Tuesday, 12 August 2014

Finished Dresses

As promised, two photos of the finished dresses.  Both are pink flowers.  One is a lightweight fabric and the other one is a sturdy cotton.  I added belts to both of them to stop them looking like tents.

For your viewing pleasure, I give you dress number one:
Yes, I make a rare appearance in this photo
And now for the second dress (minus me):
A pale pink but heavy sturdy cotton.
I have to say I like the second one better than the first.  I think that mainly because the second one the fabric is a good quality cotton while the first one, I'm not sure what the material is but it is very lightweight and feels flimsy in comparison.  I'm sure that both will grow on me.  I'm getting there with my hand made wardrobe...slowly but surely!

Sewing Project Update

I've been busy with life and sewing.  I'm currently in the process of making some dresses for the Autumn.  I spent time researching and looking for a dress pattern that I would like and finally bought what I thought was the best pattern.  However, there is still a lot of trial and error going on with the sewing process.

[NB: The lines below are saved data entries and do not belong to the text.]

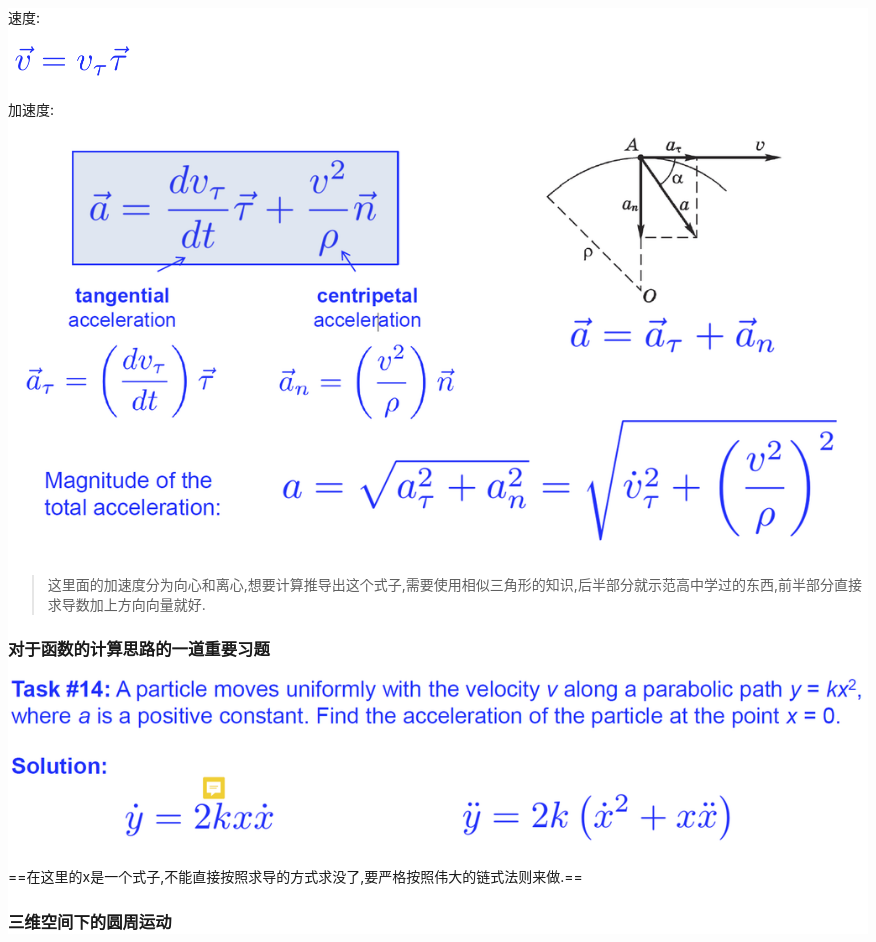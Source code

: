 速度:

<img src="Summary.assets/image-20210209235107383.png" alt="image-20210209235107383" style="zoom:50%" />

加速度:

![image-20210209235208988](Summary.assets/image-20210209235208988.png)

> 这里面的加速度分为向心和离心,想要计算推导出这个式子,需要使用相似三角形的知识,后半部分就示范高中学过的东西,前半部分直接求导数加上方向向量就好.

### 对于函数的计算思路的一道重要习题

![image-20210209235402802](Summary.assets/image-20210209235402802.png)

==在这里的x是一个式子,不能直接按照求导的方式求没了,要严格按照伟大的链式法则来做.==

### 三维空间下的圆周运动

The first dress I have made is with some fabric my mum bought me from Liberty.  She says its a cotton but it has a strange silky feel to it and I can't find it any where on Liberty's website to verify what it is.  I did wash it first before sewing as it stank heavily of perfume!  The fabric is a little too light and floaty and creases incredibly easily.  I still have the edging to do on the little capped sleeves and make a belt for it.  I took it in yesterday to stop it looking tent-like but it still seems that bit too wide.  I need to find a balance between it looking too floaty and clinging to the wrong parts of my body.  We don't need to emphasize some aspects of growing older!

The second dress is made of cotton, 100% woven cotton.  This dress already feels much nicer and since the cotton has some weight, it hangs much better.  I only have the sleeves left to do on this dress.  Both dresses are actually pink flowers.  I am not normally a pink person, I'm trying to step outside my comfort zone and have more of a variety of clothes in my wardrobe.  We'll see.  I prefer my blues and greens.  This said, my next dress will be a pale blue with Paisleys.  I think this dress will have more of an appeal to me.  Who knows?

But for now, there are no pictures as they are works in progress.  But I promise to post them as soon as the dresses are finished.  It won't be long now as I spent all of yesterday sewing and plan to continue today.  The weather forecast is wet and overcast with grey skies so it is always encouraging to do my sewing.  Also, my other half has taken the PS3 down to London with him while visiting his family!  Noooo!  I was playing "Dishonoured" and loving it....so yeah, no distractions so I am being on the ball with my sewing.  Of course, you all knew that there had to be some hidden factor behind this sudden burst of "motivation", didn't you?  You know me all too well.

Friday, 1 August 2014

Bags and Fun

I finally finished work for the summer last week.  It was, without a doubt, one of the best weeks I've had in a seriously long time.  I had a friend visiting from the States.  I haven't seen her in 25 years!  She's currently touring around Europe and I was on her list of people and places to visit.  I was hugely flattered she took time out to visit me.

She was sick of cities so we went on day trips out to surrounding towns and little villages.  We went to Saltaire, Hebden Bridge and Heptonstall.  The weather was gloriously sunny and warm.  It was fabulous to catch up with everything that has passed over the long period of time.  I knitted her a lace scarf on her visit as well.  I really should have taken photos of it but I completely forgot.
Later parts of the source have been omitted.